WORK REQUEST: Each line from the first entry to the line with "bien une variable aléatoire.", both included, is to be returned unchanged, with any pictures dropped.

'''

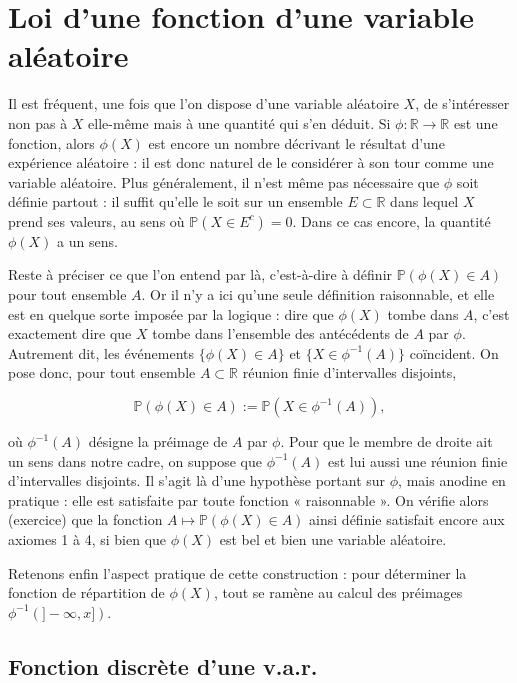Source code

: \section{Loi d'une fonction d'une variable aléatoire}

Il est fréquent, une fois que l'on dispose d'une variable aléatoire $X$, de s'intéresser non pas à $X$ elle-même mais à une quantité qui s'en déduit. Si $\phi : \mathbb{R} \to \mathbb{R}$ est une fonction, alors $\phi(X)$ est encore un nombre décrivant le résultat d'une expérience aléatoire : il est donc naturel de le considérer à son tour comme une variable aléatoire. Plus généralement, il n'est même pas nécessaire que $\phi$ soit définie partout : il suffit qu'elle le soit sur un ensemble $E \subset \mathbb{R}$ dans lequel $X$ prend ses valeurs, au sens où $\mathbb{P}(X \in E^c) = 0$. Dans ce cas encore, la quantité $\phi(X)$ a un sens.

Reste à préciser ce que l'on entend par là, c'est-à-dire à définir $\mathbb{P}(\phi(X) \in A)$ pour tout ensemble $A$. Or il n'y a ici qu'une seule définition raisonnable, et elle est en quelque sorte imposée par la logique : dire que $\phi(X)$ tombe dans $A$, c'est exactement dire que $X$ tombe dans l'ensemble des antécédents de $A$ par $\phi$. Autrement dit, les événements $\{\phi(X) \in A\}$ et $\{X \in \phi^{-1}(A)\}$ coïncident. On pose donc, pour tout ensemble $A \subset \mathbb{R}$ réunion finie d'intervalles disjoints,

$$
\mathbb{P}(\phi(X) \in A) := \mathbb{P}(X \in \phi^{-1}(A)),
$$

où $\phi^{-1}(A)$ désigne la préimage de $A$ par $\phi$. Pour que le membre de droite ait un sens dans notre cadre, on suppose que $\phi^{-1}(A)$ est lui aussi une réunion finie d'intervalles disjoints. Il s'agit là d'une hypothèse portant sur $\phi$, mais anodine en pratique : elle est satisfaite par toute fonction « raisonnable ». On vérifie alors (exercice) que la fonction $A \mapsto \mathbb{P}(\phi(X) \in A)$ ainsi définie satisfait encore aux axiomes 1 à 4, si bien que $\phi(X)$ est bel et bien une variable aléatoire.

Retenons enfin l'aspect pratique de cette construction : pour déterminer la fonction de répartition de $\phi(X)$, tout se ramène au calcul des préimages $\phi^{-1}(]-\infty, x])$.

\subsection{Fonction discrète d'une v.a.r.}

'''

RESPONSE TO THIS TASK:
Source code

: \section{Loi d'une fonction d'une variable aléatoire}

Il est fréquent, une fois que l'on dispose d'une variable aléatoire $X$, de s'intéresser non pas à $X$ elle-même mais à une quantité qui s'en déduit. Si $\phi : \mathbb{R} \to \mathbb{R}$ est une fonction, alors $\phi(X)$ est encore un nombre décrivant le résultat d'une expérience aléatoire : il est donc naturel de le considérer à son tour comme une variable aléatoire. Plus généralement, il n'est même pas nécessaire que $\phi$ soit définie partout : il suffit qu'elle le soit sur un ensemble $E \subset \mathbb{R}$ dans lequel $X$ prend ses valeurs, au sens où $\mathbb{P}(X \in E^c) = 0$. Dans ce cas encore, la quantité $\phi(X)$ a un sens.

Reste à préciser ce que l'on entend par là, c'est-à-dire à définir $\mathbb{P}(\phi(X) \in A)$ pour tout ensemble $A$. Or il n'y a ici qu'une seule définition raisonnable, et elle est en quelque sorte imposée par la logique : dire que $\phi(X)$ tombe dans $A$, c'est exactement dire que $X$ tombe dans l'ensemble des antécédents de $A$ par $\phi$. Autrement dit, les événements $\{\phi(X) \in A\}$ et $\{X \in \phi^{-1}(A)\}$ coïncident. On pose donc, pour tout ensemble $A \subset \mathbb{R}$ réunion finie d'intervalles disjoints,

$$
\mathbb{P}(\phi(X) \in A) := \mathbb{P}(X \in \phi^{-1}(A)),
$$

où $\phi^{-1}(A)$ désigne la préimage de $A$ par $\phi$. Pour que le membre de droite ait un sens dans notre cadre, on suppose que $\phi^{-1}(A)$ est lui aussi une réunion finie d'intervalles disjoints. Il s'agit là d'une hypothèse portant sur $\phi$, mais anodine en pratique : elle est satisfaite par toute fonction « raisonnable ». On vérifie alors (exercice) que la fonction $A \mapsto \mathbb{P}(\phi(X) \in A)$ ainsi définie satisfait encore aux axiomes 1 à 4, si bien que $\phi(X)$ est bel et bien une variable aléatoire.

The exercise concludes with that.